■ **Problem to solve**
Repeat the data exactly as it stands.

----

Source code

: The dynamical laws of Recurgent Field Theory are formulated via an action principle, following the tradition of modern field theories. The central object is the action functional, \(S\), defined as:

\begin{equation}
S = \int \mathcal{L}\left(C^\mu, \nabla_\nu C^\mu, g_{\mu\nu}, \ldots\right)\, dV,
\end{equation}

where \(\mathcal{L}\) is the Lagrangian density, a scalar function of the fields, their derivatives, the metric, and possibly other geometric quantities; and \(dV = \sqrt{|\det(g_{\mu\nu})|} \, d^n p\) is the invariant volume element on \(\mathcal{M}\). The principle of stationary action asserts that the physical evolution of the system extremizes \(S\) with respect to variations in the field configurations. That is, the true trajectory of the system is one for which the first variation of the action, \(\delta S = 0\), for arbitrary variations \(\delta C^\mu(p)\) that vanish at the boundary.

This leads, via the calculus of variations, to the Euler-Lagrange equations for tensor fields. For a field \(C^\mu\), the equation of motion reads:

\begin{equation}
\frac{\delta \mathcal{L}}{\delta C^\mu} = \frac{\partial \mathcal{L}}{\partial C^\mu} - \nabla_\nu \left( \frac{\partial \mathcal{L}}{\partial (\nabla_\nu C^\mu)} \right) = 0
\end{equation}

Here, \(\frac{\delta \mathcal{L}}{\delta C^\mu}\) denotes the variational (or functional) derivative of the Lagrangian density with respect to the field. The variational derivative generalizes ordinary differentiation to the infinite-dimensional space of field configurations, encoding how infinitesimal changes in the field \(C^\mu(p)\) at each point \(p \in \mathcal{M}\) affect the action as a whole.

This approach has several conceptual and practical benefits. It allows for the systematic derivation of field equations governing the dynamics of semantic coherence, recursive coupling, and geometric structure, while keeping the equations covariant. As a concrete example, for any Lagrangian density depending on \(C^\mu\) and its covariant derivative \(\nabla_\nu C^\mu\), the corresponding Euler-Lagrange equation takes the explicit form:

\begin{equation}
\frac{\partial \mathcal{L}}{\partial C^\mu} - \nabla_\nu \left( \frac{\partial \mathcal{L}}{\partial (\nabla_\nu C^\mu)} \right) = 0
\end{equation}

----

■ **Result of the task**
Source code

: The dynamical laws of Recurgent Field Theory are formulated via an action principle, following the tradition of modern field theories. The central object is the action functional, \(S\), defined as:

\begin{equation}
S = \int \mathcal{L}\left(C^\mu, \nabla_\nu C^\mu, g_{\mu\nu}, \ldots\right)\, dV,
\end{equation}

where \(\mathcal{L}\) is the Lagrangian density, a scalar function of the fields, their derivatives, the metric, and possibly other geometric quantities; and \(dV = \sqrt{|\det(g_{\mu\nu})|} \, d^n p\) is the invariant volume element on \(\mathcal{M}\). The principle of stationary action asserts that the physical evolution of the system extremizes \(S\) with respect to variations in the field configurations. That is, the true trajectory of the system is one for which the first variation of the action, \(\delta S = 0\), for arbitrary variations \(\delta C^\mu(p)\) that vanish at the boundary.

This leads, via the calculus of variations, to the Euler-Lagrange equations for tensor fields. For a field \(C^\mu\), the equation of motion reads:

\begin{equation}
\frac{\delta \mathcal{L}}{\delta C^\mu} = \frac{\partial \mathcal{L}}{\partial C^\mu} - \nabla_\nu \left( \frac{\partial \mathcal{L}}{\partial (\nabla_\nu C^\mu)} \right) = 0
\end{equation}

Here, \(\frac{\delta \mathcal{L}}{\delta C^\mu}\) denotes the variational (or functional) derivative of the Lagrangian density with respect to the field. The variational derivative generalizes ordinary differentiation to the infinite-dimensional space of field configurations, encoding how infinitesimal changes in the field \(C^\mu(p)\) at each point \(p \in \mathcal{M}\) affect the action as a whole.

This approach has several conceptual and practical benefits. It allows for the systematic derivation of field equations governing the dynamics of semantic coherence, recursive coupling, and geometric structure, while keeping the equations covariant. As a concrete example, for any Lagrangian density depending on \(C^\mu\) and its covariant derivative \(\nabla_\nu C^\mu\), the corresponding Euler-Lagrange equation takes the explicit form:

\begin{equation}
\frac{\partial \mathcal{L}}{\partial C^\mu} - \nabla_\nu \left( \frac{\partial \mathcal{L}}{\partial (\nabla_\nu C^\mu)} \right) = 0
\end{equation}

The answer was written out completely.